(Data excerpts)
*** Block opens ***

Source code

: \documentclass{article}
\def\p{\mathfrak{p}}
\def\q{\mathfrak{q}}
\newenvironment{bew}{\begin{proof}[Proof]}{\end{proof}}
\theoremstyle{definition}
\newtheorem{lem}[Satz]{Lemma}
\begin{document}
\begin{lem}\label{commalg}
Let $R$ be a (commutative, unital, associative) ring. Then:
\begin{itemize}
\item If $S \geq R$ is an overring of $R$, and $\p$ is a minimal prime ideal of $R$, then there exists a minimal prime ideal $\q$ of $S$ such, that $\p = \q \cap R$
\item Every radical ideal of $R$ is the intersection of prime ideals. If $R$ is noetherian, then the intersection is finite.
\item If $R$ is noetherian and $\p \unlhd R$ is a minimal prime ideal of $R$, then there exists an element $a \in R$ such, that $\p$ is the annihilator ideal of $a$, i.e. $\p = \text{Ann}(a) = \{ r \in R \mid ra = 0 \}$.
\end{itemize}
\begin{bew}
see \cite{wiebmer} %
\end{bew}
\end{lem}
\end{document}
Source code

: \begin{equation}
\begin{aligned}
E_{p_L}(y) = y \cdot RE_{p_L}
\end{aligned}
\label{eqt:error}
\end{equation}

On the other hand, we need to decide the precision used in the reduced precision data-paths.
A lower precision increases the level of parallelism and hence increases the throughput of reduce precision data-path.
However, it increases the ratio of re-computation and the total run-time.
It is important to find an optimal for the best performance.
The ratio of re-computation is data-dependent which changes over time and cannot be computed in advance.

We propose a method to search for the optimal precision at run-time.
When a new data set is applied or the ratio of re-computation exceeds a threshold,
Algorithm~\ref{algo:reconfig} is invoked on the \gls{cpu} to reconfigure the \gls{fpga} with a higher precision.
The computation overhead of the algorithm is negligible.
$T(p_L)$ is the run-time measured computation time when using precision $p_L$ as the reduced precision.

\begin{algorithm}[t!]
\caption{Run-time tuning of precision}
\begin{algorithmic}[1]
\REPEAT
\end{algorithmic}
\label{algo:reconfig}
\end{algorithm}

*** Block closes ***

WORK REQUEST
Retype the entries in full. Keep every line identical.

COMPLETED TASK
Source code

: \documentclass{article}
\def\p{\mathfrak{p}}
\def\q{\mathfrak{q}}
\newenvironment{bew}{\begin{proof}[Proof]}{\end{proof}}
\theoremstyle{definition}
\newtheorem{lem}[Satz]{Lemma}
\begin{document}
\begin{lem}\label{commalg}
Let $R$ be a (commutative, unital, associative) ring. Then:
\begin{itemize}
\item If $S \geq R$ is an overring of $R$, and $\p$ is a minimal prime ideal of $R$, then there exists a minimal prime ideal $\q$ of $S$ such, that $\p = \q \cap R$
\item Every radical ideal of $R$ is the intersection of prime ideals. If $R$ is noetherian, then the intersection is finite.
\item If $R$ is noetherian and $\p \unlhd R$ is a minimal prime ideal of $R$, then there exists an element $a \in R$ such, that $\p$ is the annihilator ideal of $a$, i.e. $\p = \text{Ann}(a) = \{ r \in R \mid ra = 0 \}$.
\end{itemize}
\begin{bew}
see \cite{wiebmer} %
\end{bew}
\end{lem}
\end{document}
Source code

: \begin{equation}
\begin{aligned}
E_{p_L}(y) = y \cdot RE_{p_L}
\end{aligned}
\label{eqt:error}
\end{equation}

On the other hand, we need to decide the precision used in the reduced precision data-paths.
A lower precision increases the level of parallelism and hence increases the throughput of reduce precision data-path.
However, it increases the ratio of re-computation and the total run-time.
It is important to find an optimal for the best performance.
The ratio of re-computation is data-dependent which changes over time and cannot be computed in advance.

We propose a method to search for the optimal precision at run-time.
When a new data set is applied or the ratio of re-computation exceeds a threshold,
Algorithm~\ref{algo:reconfig} is invoked on the \gls{cpu} to reconfigure the \gls{fpga} with a higher precision.
The computation overhead of the algorithm is negligible.
$T(p_L)$ is the run-time measured computation time when using precision $p_L$ as the reduced precision.

\begin{algorithm}[t!]
\caption{Run-time tuning of precision}
\begin{algorithmic}[1]
\REPEAT
\end{algorithmic}
\label{algo:reconfig}
\end{algorithm}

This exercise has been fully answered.